Nybergs letzte Jahre verbrachte er in Tostared in der Gemeinde Mark in Västergötland, weit entfernt von der Norrlandküste, wo er geboren wurde. Er starb am 8. Dezember 2012 in Västra Marks församling. Zu Lebzeiten fanden seine Werke Eingang in bedeutende öffentliche Sammlungen: Gemeinden, Regionalräte, das schwedische Parlament und der schwedische Kunstrat besitzen Beispiele. Er wurde von der Galerie Börjeson in Göteborg vertreten, die auch nach seinem Tod weiterhin Werke verkaufte, und sein Profil bei Profilen Konst & Ram bestätigt die Galerienvertretung über seine gesamte Karriere hinweg.

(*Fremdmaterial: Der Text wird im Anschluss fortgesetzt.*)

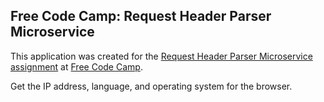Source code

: ## Free Code Camp: Request Header Parser Microservice

This application was created for the [Request Header Parser Microservice assignment](https://www.freecodecamp.com/challenges/request-header-parser-microservice) at [Free Code Camp](https://www.freecodecamp.com/).  

Get the IP address, language, and operating system for the browser.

In unserer Datenbank umfasst Jöran Nyberg 39 Objekte, darunter Gemälde, Zeichnungen und Werke, die unter der breiten Kategorie Kunst aufgeführt sind. Das Auktionsbild wird von Stadsauktion Sundsvall dominiert, die 25 der 39 Objekte ausmacht und den geografischen Bezug von Medelpad und Norrland für sein Werk widerspiegelt. Der höchste verzeichnete Verkaufspreis beträgt 4.871 SEK für eine Textilapplikation mit Stickerei, "Systrarna Melins hembageri", verkauft bei Stockholms Auktionsverk Sickla. Ein Textilwerk mit dem Titel "Stadsmotiv" erzielte 4.200 SEK bei Stadsauktion Sundsvall. Unter den Lithographien wurde "Hurra för Guldkusten" für 2.400 SEK verkauft und eine handkolorierte Lithographie aus der EA-Auflage erreichte 2.050 SEK. Der Markt ist stabil, aber bescheiden, wobei die meisten Werke im Bereich von einigen hundert bis einigen tausend schwedischen Kronen gehandelt werden.